Merged PR 1873: Support Llama3 8B and 70B for 32k context length on a…

…100_pairwise_nvlink # Changelog * Support Llama3 8B and 70B https://llama.meta.com/llama3/ * Max supported context length is 32k, only on 4xA100. * Pipeline parallel is not profiled yet for more than 4k. * Attention profiling enhancements: ** Reduce number of input combinations by removing those batches which require more kv cache blocks than available GPU memory.
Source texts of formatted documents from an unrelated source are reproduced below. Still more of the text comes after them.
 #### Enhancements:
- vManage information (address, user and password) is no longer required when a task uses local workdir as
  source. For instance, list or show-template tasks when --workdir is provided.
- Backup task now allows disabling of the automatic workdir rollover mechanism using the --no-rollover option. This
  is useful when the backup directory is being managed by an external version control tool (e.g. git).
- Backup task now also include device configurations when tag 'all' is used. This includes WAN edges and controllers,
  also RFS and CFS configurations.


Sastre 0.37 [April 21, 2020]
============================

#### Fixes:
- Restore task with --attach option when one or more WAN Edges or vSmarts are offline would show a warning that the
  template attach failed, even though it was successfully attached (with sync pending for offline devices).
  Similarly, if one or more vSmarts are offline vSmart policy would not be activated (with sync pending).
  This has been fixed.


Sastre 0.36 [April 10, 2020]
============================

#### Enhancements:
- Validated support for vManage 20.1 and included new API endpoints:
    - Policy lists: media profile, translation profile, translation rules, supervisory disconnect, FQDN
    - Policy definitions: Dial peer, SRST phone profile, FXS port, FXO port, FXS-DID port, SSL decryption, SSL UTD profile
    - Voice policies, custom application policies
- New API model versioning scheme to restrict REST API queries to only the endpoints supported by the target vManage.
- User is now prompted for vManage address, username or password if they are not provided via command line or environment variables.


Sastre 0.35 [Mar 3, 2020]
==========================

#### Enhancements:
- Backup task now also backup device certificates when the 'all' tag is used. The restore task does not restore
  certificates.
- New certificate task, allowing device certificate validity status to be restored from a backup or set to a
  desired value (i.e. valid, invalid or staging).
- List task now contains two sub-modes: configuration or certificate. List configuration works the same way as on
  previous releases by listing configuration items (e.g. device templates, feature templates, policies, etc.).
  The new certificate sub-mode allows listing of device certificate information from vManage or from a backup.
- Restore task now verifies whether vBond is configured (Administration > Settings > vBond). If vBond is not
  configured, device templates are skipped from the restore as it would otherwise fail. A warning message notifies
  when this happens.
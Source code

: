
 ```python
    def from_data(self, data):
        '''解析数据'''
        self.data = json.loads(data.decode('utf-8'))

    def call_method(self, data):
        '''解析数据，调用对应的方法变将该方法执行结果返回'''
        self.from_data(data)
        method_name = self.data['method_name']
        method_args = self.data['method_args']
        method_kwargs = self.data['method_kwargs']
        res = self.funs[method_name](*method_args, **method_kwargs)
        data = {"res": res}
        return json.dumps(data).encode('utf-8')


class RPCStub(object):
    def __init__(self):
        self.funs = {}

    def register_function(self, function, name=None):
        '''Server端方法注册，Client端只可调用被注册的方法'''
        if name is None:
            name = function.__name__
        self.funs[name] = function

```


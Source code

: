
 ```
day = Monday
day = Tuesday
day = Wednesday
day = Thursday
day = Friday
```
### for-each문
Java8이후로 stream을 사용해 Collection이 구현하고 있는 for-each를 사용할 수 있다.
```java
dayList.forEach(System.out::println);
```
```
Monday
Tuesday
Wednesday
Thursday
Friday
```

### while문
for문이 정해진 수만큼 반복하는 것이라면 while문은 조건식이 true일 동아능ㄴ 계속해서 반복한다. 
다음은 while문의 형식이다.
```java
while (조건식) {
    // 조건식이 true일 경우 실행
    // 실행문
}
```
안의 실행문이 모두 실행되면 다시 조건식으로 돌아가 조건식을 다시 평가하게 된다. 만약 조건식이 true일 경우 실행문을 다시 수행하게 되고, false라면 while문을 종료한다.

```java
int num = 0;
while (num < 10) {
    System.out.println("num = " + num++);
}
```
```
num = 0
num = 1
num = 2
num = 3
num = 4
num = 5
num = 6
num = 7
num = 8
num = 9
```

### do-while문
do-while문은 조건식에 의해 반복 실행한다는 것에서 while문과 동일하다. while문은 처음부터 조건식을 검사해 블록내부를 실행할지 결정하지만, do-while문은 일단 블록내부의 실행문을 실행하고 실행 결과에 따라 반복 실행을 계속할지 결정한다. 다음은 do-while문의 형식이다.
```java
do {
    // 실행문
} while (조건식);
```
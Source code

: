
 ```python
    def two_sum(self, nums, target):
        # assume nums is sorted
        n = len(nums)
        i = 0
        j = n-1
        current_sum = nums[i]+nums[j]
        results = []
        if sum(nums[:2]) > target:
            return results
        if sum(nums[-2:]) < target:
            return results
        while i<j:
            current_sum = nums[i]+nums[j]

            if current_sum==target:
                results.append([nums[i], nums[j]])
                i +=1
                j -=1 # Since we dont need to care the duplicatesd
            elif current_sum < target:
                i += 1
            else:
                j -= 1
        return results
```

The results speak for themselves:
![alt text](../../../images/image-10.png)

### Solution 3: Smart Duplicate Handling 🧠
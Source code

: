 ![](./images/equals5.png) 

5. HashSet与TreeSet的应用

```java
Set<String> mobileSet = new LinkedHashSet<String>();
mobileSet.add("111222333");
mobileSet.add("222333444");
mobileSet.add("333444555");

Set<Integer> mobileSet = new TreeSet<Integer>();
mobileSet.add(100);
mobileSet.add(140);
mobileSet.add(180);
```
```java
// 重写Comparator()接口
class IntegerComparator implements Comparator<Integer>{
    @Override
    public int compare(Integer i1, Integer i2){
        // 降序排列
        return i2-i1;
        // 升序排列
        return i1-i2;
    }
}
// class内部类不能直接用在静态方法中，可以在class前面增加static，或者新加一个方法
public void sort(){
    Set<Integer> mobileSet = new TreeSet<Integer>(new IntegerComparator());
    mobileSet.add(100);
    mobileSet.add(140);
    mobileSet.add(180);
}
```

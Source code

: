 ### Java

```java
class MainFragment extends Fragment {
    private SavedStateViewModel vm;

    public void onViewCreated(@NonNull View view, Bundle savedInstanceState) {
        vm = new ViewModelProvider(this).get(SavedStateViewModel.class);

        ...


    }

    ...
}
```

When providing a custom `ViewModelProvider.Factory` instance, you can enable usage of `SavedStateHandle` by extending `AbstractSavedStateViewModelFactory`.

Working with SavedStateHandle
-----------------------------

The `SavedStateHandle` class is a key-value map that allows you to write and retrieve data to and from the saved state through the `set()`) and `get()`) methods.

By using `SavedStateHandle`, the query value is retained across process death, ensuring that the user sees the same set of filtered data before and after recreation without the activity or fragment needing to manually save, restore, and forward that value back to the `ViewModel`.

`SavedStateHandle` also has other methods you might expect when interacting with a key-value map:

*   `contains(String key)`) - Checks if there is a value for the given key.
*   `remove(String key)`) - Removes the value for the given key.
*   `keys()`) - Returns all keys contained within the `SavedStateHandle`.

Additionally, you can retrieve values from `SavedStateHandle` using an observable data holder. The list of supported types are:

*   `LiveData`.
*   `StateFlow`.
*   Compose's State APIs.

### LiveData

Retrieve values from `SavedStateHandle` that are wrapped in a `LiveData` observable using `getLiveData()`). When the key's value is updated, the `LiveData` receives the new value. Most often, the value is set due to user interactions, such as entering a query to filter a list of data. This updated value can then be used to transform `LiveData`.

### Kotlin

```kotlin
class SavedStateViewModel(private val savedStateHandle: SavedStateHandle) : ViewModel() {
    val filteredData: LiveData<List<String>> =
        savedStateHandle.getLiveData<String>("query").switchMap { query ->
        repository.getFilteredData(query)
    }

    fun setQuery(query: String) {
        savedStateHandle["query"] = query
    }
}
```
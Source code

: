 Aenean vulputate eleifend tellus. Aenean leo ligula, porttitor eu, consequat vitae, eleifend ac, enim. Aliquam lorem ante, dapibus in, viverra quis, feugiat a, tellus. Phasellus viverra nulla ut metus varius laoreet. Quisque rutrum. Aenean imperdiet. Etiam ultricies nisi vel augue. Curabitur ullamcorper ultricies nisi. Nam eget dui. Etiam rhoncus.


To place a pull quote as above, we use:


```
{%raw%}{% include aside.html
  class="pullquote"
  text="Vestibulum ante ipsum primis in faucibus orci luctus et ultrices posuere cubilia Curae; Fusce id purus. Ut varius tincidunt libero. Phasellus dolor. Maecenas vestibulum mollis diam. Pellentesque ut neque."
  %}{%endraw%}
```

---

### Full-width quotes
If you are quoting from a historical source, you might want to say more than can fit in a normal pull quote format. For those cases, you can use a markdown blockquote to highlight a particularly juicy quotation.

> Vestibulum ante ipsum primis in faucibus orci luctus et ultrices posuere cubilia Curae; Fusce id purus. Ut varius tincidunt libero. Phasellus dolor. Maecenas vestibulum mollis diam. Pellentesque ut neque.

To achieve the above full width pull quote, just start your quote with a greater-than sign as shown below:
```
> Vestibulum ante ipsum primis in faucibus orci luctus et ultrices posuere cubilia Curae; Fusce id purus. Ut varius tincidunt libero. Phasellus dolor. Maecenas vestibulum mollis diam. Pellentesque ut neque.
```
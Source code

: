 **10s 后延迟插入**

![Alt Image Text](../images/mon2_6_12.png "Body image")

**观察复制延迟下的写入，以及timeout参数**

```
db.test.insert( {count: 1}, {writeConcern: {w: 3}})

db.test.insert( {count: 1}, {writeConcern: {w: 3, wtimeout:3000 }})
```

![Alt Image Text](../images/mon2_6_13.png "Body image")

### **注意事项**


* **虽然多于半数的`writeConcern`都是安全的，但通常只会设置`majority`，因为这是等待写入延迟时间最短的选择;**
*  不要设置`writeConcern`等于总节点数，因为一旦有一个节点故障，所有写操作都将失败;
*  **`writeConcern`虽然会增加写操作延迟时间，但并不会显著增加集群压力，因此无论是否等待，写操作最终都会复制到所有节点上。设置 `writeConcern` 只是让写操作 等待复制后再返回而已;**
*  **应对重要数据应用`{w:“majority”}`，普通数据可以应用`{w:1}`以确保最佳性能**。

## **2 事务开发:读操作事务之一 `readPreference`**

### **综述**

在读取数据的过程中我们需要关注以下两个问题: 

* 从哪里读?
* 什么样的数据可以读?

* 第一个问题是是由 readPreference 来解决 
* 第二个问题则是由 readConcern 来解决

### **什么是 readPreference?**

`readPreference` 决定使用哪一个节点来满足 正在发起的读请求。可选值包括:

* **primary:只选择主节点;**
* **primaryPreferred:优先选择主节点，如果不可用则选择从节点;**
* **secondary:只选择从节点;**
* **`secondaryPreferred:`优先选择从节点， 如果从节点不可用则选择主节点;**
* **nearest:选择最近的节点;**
microsoft · nitinkedia7 · Jul 24, 2024 · Jun 29, 2024 · Jul 24, 2024 · Jul 24, 2024
commit 1478250bb8be249631e2b7353948faf662e28665
diff --git a/README.md b/README.md
@@ -92,12 +92,15 @@ The metrics will be logged to wandb directly and a copy will be stored in the `s
 
 | Model / Device | A100 80GB DGX | H100 DGX | 4xA100 80GB Pairwise NVLink Node | 8xA40 Pairwise NVLink Node |
 | --- | --- | --- | --- | --- |
+| `meta-llama/Meta-Llama-3-8B` | ✅ | ❌ | ✅* | ❌ |
+| `meta-llama/Meta-Llama-3-70B` | ✅ | ❌ | ✅ | ❌ |
 | `meta-llama/Llama-2-7b-hf` | ✅ | ✅ | ✅ | ✅ |
 | `codellama/CodeLlama-34b-Instruct-hf"` | ✅ | ✅ | ✅ | ✅ |
 | `meta-llama/Llama-2-70b-hf` | ✅ | ✅ | ✅ | ✅ |
 | `internlm/internlm-20b` | ✅ | ✅ | ✅ | ✅ |
 | `Qwen/Qwen-72B` | ✅ | ✅ | ✅ | ✅ |
 
+* Maximum context length supported is 4k except `Llama3-8B` and `Llama3-70B` which support 32k context length on 4xA100 80GB Pairwise NVLink Node.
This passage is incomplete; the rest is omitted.